Restate word for word the lines of the entries below, starting with the line that holds "Game View (GCC4e)" and ending with the line that holds "Focus Order (GCC4e)", and no others.
|---|
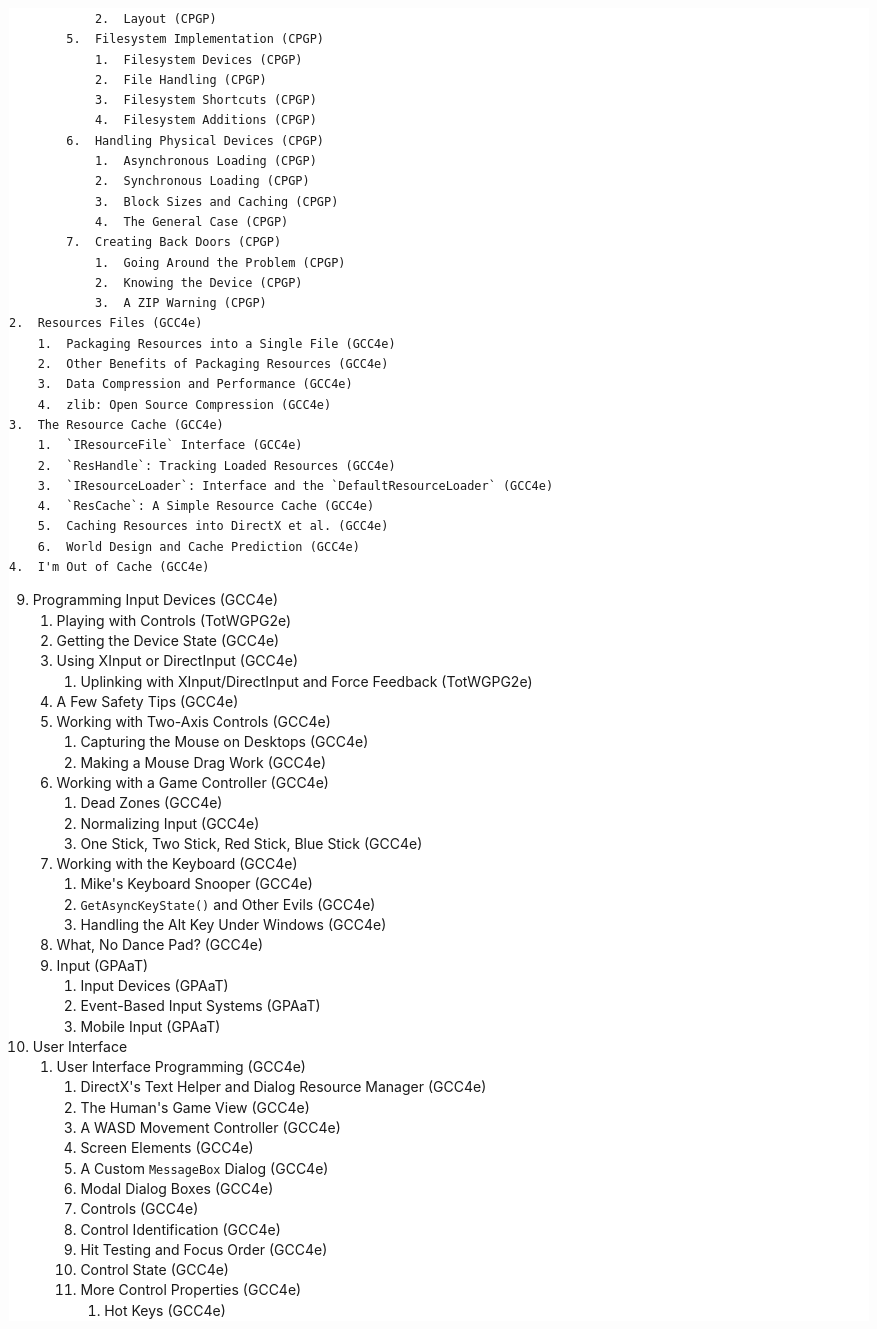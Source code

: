                 2.  Layout (CPGP)
            5.  Filesystem Implementation (CPGP)
                1.  Filesystem Devices (CPGP)
                2.  File Handling (CPGP)
                3.  Filesystem Shortcuts (CPGP)
                4.  Filesystem Additions (CPGP)
            6.  Handling Physical Devices (CPGP)
                1.  Asynchronous Loading (CPGP)
                2.  Synchronous Loading (CPGP)
                3.  Block Sizes and Caching (CPGP)
                4.  The General Case (CPGP)
            7.  Creating Back Doors (CPGP)
                1.  Going Around the Problem (CPGP)
                2.  Knowing the Device (CPGP)
                3.  A ZIP Warning (CPGP)
    2.  Resources Files (GCC4e)
        1.  Packaging Resources into a Single File (GCC4e)
        2.  Other Benefits of Packaging Resources (GCC4e)
        3.  Data Compression and Performance (GCC4e)
        4.  zlib: Open Source Compression (GCC4e)
    3.  The Resource Cache (GCC4e)
        1.  `IResourceFile` Interface (GCC4e)
        2.  `ResHandle`: Tracking Loaded Resources (GCC4e)
        3.  `IResourceLoader`: Interface and the `DefaultResourceLoader` (GCC4e)
        4.  `ResCache`: A Simple Resource Cache (GCC4e)
        5.  Caching Resources into DirectX et al. (GCC4e)
        6.  World Design and Cache Prediction (GCC4e)
    4.  I'm Out of Cache (GCC4e)
9.  Programming Input Devices (GCC4e)
    1.  Playing with Controls (TotWGPG2e)
    2.  Getting the Device State (GCC4e)
    3.  Using XInput or DirectInput (GCC4e)
        1.  Uplinking with XInput/DirectInput and Force Feedback (TotWGPG2e)
    4.  A Few Safety Tips (GCC4e)
    5.  Working with Two-Axis Controls (GCC4e)
        1.  Capturing the Mouse on Desktops (GCC4e)
        2.  Making a Mouse Drag Work (GCC4e)
    6.  Working with a Game Controller (GCC4e)
        1.  Dead Zones (GCC4e)
        2.  Normalizing Input (GCC4e)
        3.  One Stick, Two Stick, Red Stick, Blue Stick (GCC4e)
    7.  Working with the Keyboard (GCC4e)
        1.  Mike's Keyboard Snooper (GCC4e)
        2.  `GetAsyncKeyState()` and Other Evils (GCC4e)
        3.  Handling the Alt Key Under Windows (GCC4e)
    8.  What, No Dance Pad? (GCC4e)
    9.  Input (GPAaT)
        1.  Input Devices (GPAaT)
        2.  Event-Based Input Systems (GPAaT)
        3.  Mobile Input (GPAaT)
10. User Interface
    1.  User Interface Programming (GCC4e)
        1.  DirectX's Text Helper and Dialog Resource Manager (GCC4e)
        2.  The Human's Game View (GCC4e)
        3.  A WASD Movement Controller (GCC4e)
        4.  Screen Elements (GCC4e)
        5.  A Custom `MessageBox` Dialog (GCC4e)
        6.  Modal Dialog Boxes (GCC4e)
        7.  Controls (GCC4e)
        8.  Control Identification (GCC4e)
        9.  Hit Testing and Focus Order (GCC4e)
        10. Control State (GCC4e)
        11. More Control Properties (GCC4e)
            1.  Hot Keys (GCC4e)
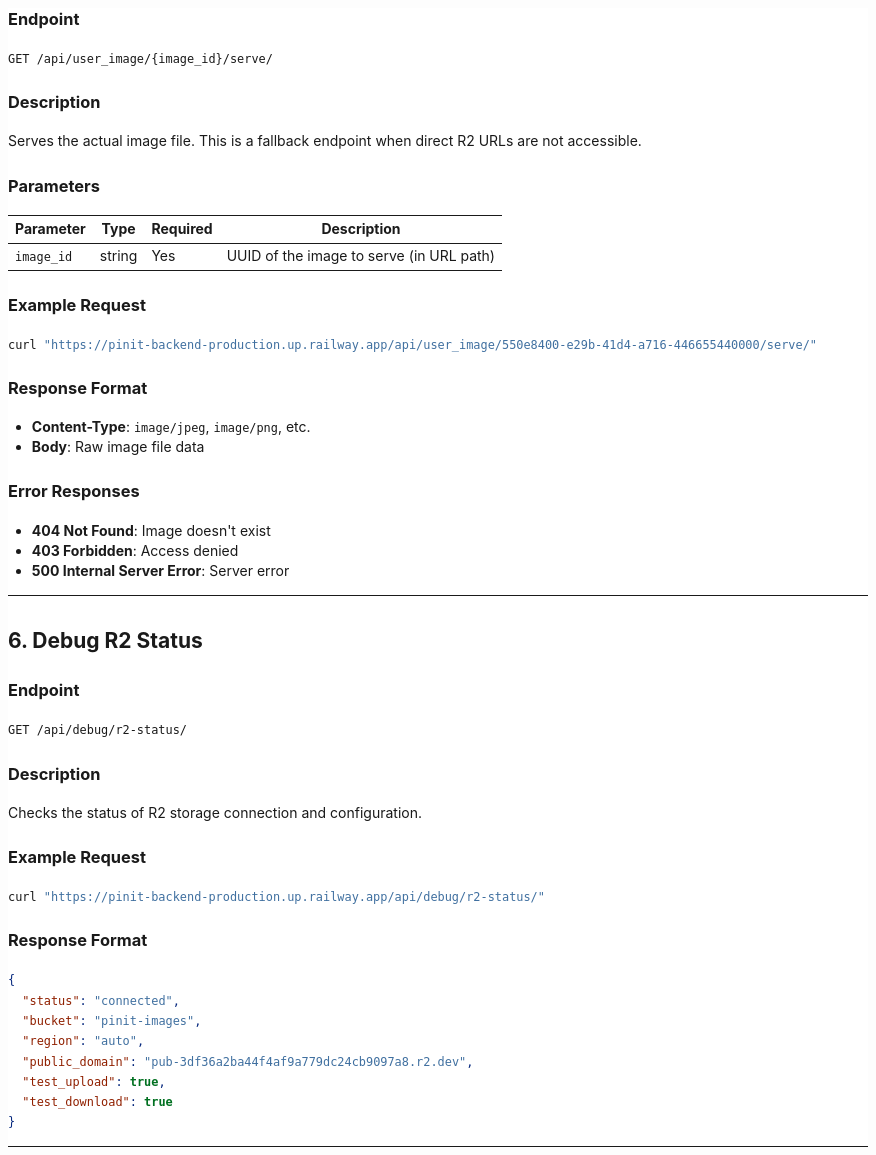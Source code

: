 ### Endpoint
```
GET /api/user_image/{image_id}/serve/
```

### Description
Serves the actual image file. This is a fallback endpoint when direct R2 URLs are not accessible.

### Parameters
| Parameter | Type | Required | Description |
|-----------|------|----------|-------------|
| `image_id` | string | Yes | UUID of the image to serve (in URL path) |

### Example Request
```bash
curl "https://pinit-backend-production.up.railway.app/api/user_image/550e8400-e29b-41d4-a716-446655440000/serve/"
```

### Response Format
- **Content-Type**: `image/jpeg`, `image/png`, etc.
- **Body**: Raw image file data

### Error Responses
- **404 Not Found**: Image doesn't exist
- **403 Forbidden**: Access denied
- **500 Internal Server Error**: Server error

---

## 6. Debug R2 Status

### Endpoint
```
GET /api/debug/r2-status/
```

### Description
Checks the status of R2 storage connection and configuration.

### Example Request
```bash
curl "https://pinit-backend-production.up.railway.app/api/debug/r2-status/"
```

### Response Format
```json
{
  "status": "connected",
  "bucket": "pinit-images",
  "region": "auto",
  "public_domain": "pub-3df36a2ba44f4af9a779dc24cb9097a8.r2.dev",
  "test_upload": true,
  "test_download": true
}
```

---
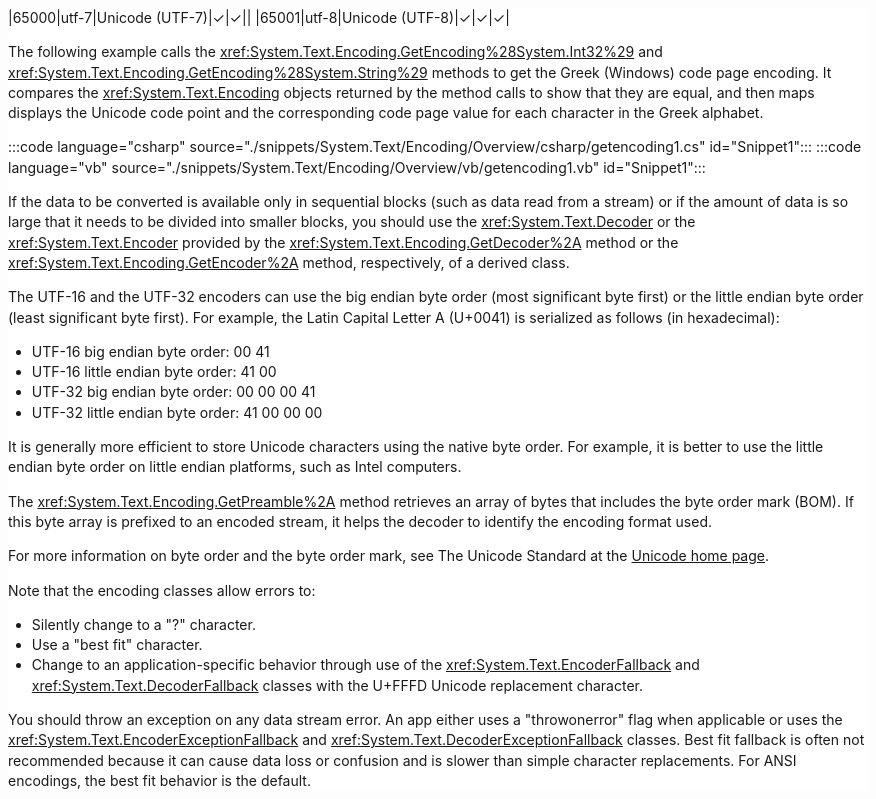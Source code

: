 |65000|utf-7|Unicode (UTF-7)|✓|✓||
|65001|utf-8|Unicode (UTF-8)|✓|✓|✓|

The following example calls the <xref:System.Text.Encoding.GetEncoding%28System.Int32%29> and <xref:System.Text.Encoding.GetEncoding%28System.String%29> methods to get the Greek (Windows) code page encoding. It compares the <xref:System.Text.Encoding> objects returned by the method calls to show that they are equal, and then maps displays the Unicode code point and the corresponding code page value for each character in the Greek alphabet.

:::code language="csharp" source="./snippets/System.Text/Encoding/Overview/csharp/getencoding1.cs" id="Snippet1":::
:::code language="vb" source="./snippets/System.Text/Encoding/Overview/vb/getencoding1.vb" id="Snippet1":::

If the data to be converted is available only in sequential blocks (such as data read from a stream) or if the amount of data is so large that it needs to be divided into smaller blocks, you should use the <xref:System.Text.Decoder> or the <xref:System.Text.Encoder> provided by the <xref:System.Text.Encoding.GetDecoder%2A> method or the <xref:System.Text.Encoding.GetEncoder%2A> method, respectively, of a derived class.

The UTF-16 and the UTF-32 encoders can use the big endian byte order (most significant byte first) or the little endian byte order (least significant byte first). For example, the Latin Capital Letter A (U+0041) is serialized as follows (in hexadecimal):

- UTF-16 big endian byte order: 00 41
- UTF-16 little endian byte order: 41 00
- UTF-32 big endian byte order: 00 00 00 41
- UTF-32 little endian byte order: 41 00 00 00

It is generally more efficient to store Unicode characters using the native byte order. For example, it is better to use the little endian byte order on little endian platforms, such as Intel computers.

The <xref:System.Text.Encoding.GetPreamble%2A> method retrieves an array of bytes that includes the byte order mark (BOM). If this byte array is prefixed to an encoded stream, it helps the decoder to identify the encoding format used.

For more information on byte order and the byte order mark, see The Unicode Standard at the [Unicode home page](https://home.unicode.org/).

Note that the encoding classes allow errors to:

- Silently change to a "?" character.
- Use a "best fit" character.
- Change to an application-specific behavior through use of the <xref:System.Text.EncoderFallback> and <xref:System.Text.DecoderFallback> classes with the U+FFFD Unicode replacement character.

You should throw an exception on any data stream error. An app either uses a "throwonerror" flag when applicable or uses the <xref:System.Text.EncoderExceptionFallback> and <xref:System.Text.DecoderExceptionFallback> classes. Best fit fallback is often not recommended because it can cause data loss or confusion and is slower than simple character replacements. For ANSI encodings, the best fit behavior is the default.
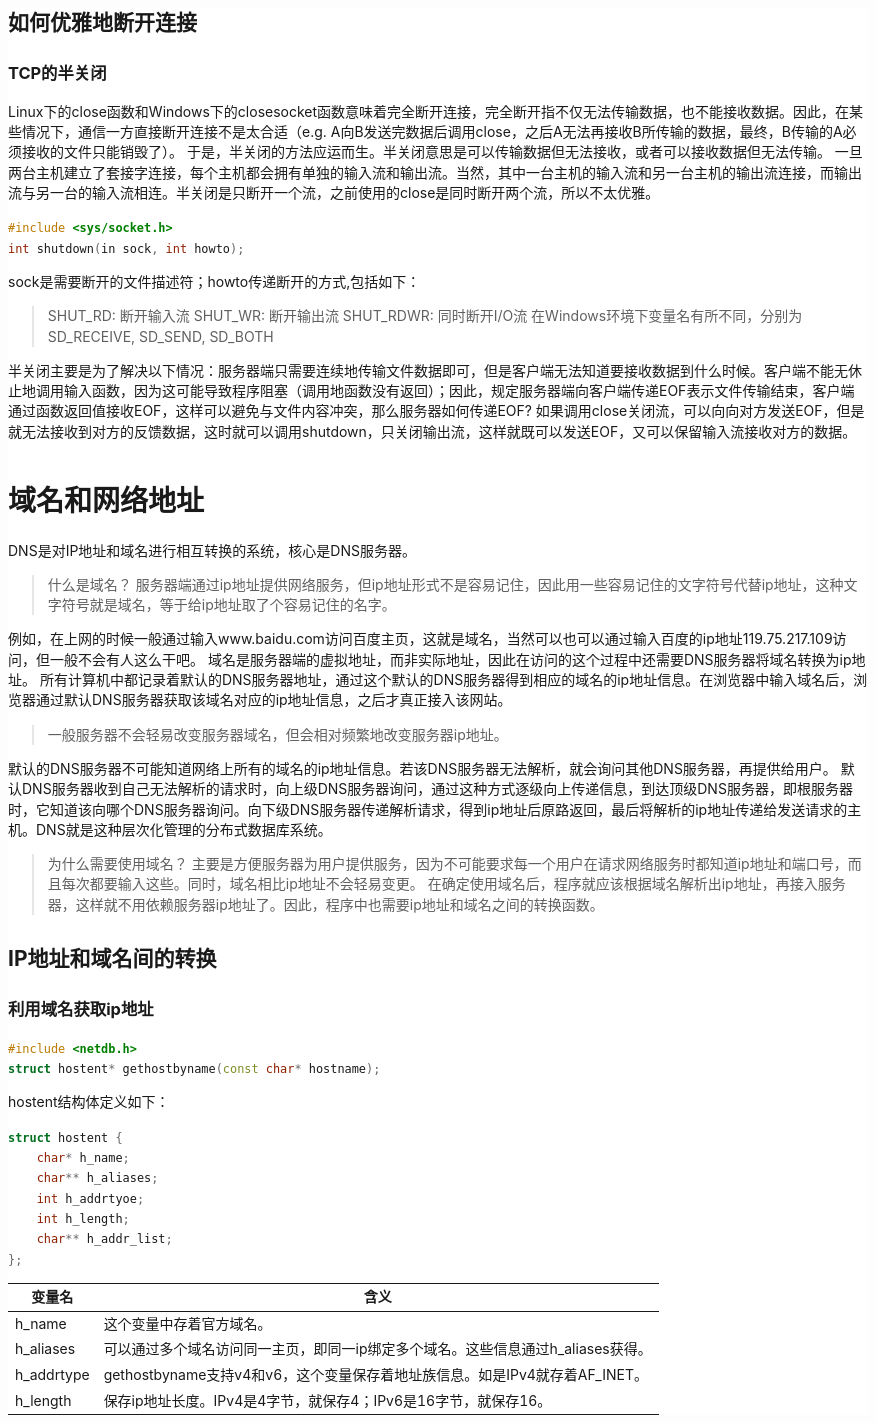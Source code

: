 ## 如何优雅地断开连接
### TCP的半关闭
Linux下的close函数和Windows下的closesocket函数意味着完全断开连接，完全断开指不仅无法传输数据，也不能接收数据。因此，在某些情况下，通信一方直接断开连接不是太合适（e.g. A向B发送完数据后调用close，之后A无法再接收B所传输的数据，最终，B传输的A必须接收的文件只能销毁了）。
于是，半关闭的方法应运而生。半关闭意思是可以传输数据但无法接收，或者可以接收数据但无法传输。
一旦两台主机建立了套接字连接，每个主机都会拥有单独的输入流和输出流。当然，其中一台主机的输入流和另一台主机的输出流连接，而输出流与另一台的输入流相连。半关闭是只断开一个流，之前使用的close是同时断开两个流，所以不太优雅。
``` c++
#include <sys/socket.h>
int shutdown(in sock, int howto);
```
sock是需要断开的文件描述符；howto传递断开的方式,包括如下：
> SHUT_RD: 断开输入流
> SHUT_WR: 断开输出流
> SHUT_RDWR: 同时断开I/O流
> 在Windows环境下变量名有所不同，分别为SD_RECEIVE, SD_SEND, SD_BOTH

半关闭主要是为了解决以下情况：服务器端只需要连续地传输文件数据即可，但是客户端无法知道要接收数据到什么时候。客户端不能无休止地调用输入函数，因为这可能导致程序阻塞（调用地函数没有返回）；因此，规定服务器端向客户端传递EOF表示文件传输结束，客户端通过函数返回值接收EOF，这样可以避免与文件内容冲突，那么服务器如何传递EOF?
如果调用close关闭流，可以向向对方发送EOF，但是就无法接收到对方的反馈数据，这时就可以调用shutdown，只关闭输出流，这样就既可以发送EOF，又可以保留输入流接收对方的数据。


# 域名和网络地址
DNS是对IP地址和域名进行相互转换的系统，核心是DNS服务器。
> 什么是域名？
> 服务器端通过ip地址提供网络服务，但ip地址形式不是容易记住，因此用一些容易记住的文字符号代替ip地址，这种文字符号就是域名，等于给ip地址取了个容易记住的名字。

例如，在上网的时候一般通过输入www.baidu.com访问百度主页，这就是域名，当然可以也可以通过输入百度的ip地址119.75.217.109访问，但一般不会有人这么干吧。
域名是服务器端的虚拟地址，而非实际地址，因此在访问的这个过程中还需要DNS服务器将域名转换为ip地址。
所有计算机中都记录着默认的DNS服务器地址，通过这个默认的DNS服务器得到相应的域名的ip地址信息。在浏览器中输入域名后，浏览器通过默认DNS服务器获取该域名对应的ip地址信息，之后才真正接入该网站。
> 一般服务器不会轻易改变服务器域名，但会相对频繁地改变服务器ip地址。

默认的DNS服务器不可能知道网络上所有的域名的ip地址信息。若该DNS服务器无法解析，就会询问其他DNS服务器，再提供给用户。
默认DNS服务器收到自己无法解析的请求时，向上级DNS服务器询问，通过这种方式逐级向上传递信息，到达顶级DNS服务器，即根服务器时，它知道该向哪个DNS服务器询问。向下级DNS服务器传递解析请求，得到ip地址后原路返回，最后将解析的ip地址传递给发送请求的主机。DNS就是这种层次化管理的分布式数据库系统。

> 为什么需要使用域名？
> 主要是方便服务器为用户提供服务，因为不可能要求每一个用户在请求网络服务时都知道ip地址和端口号，而且每次都要输入这些。同时，域名相比ip地址不会轻易变更。
> 在确定使用域名后，程序就应该根据域名解析出ip地址，再接入服务器，这样就不用依赖服务器ip地址了。因此，程序中也需要ip地址和域名之间的转换函数。

## IP地址和域名间的转换
### 利用域名获取ip地址
``` c++
#include <netdb.h>
struct hostent* gethostbyname(const char* hostname);
```
hostent结构体定义如下：
``` c++
struct hostent {
    char* h_name;
    char** h_aliases;
    int h_addrtyoe;
    int h_length;
    char** h_addr_list;
};
```
 变量名|含义 
-|-
h_name|这个变量中存着官方域名。
h_aliases|可以通过多个域名访问同一主页，即同一ip绑定多个域名。这些信息通过h_aliases获得。
h_addrtype|gethostbyname支持v4和v6，这个变量保存着地址族信息。如是IPv4就存着AF_INET。
h_length|保存ip地址长度。IPv4是4字节，就保存4；IPv6是16字节，就保存16。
|---|
**WRITTEN SOLUTION:**
        2.  The Human's Game View (GCC4e)
        3.  A WASD Movement Controller (GCC4e)
        4.  Screen Elements (GCC4e)
        5.  A Custom `MessageBox` Dialog (GCC4e)
        6.  Modal Dialog Boxes (GCC4e)
        7.  Controls (GCC4e)
        8.  Control Identification (GCC4e)
        9.  Hit Testing and Focus Order (GCC4e)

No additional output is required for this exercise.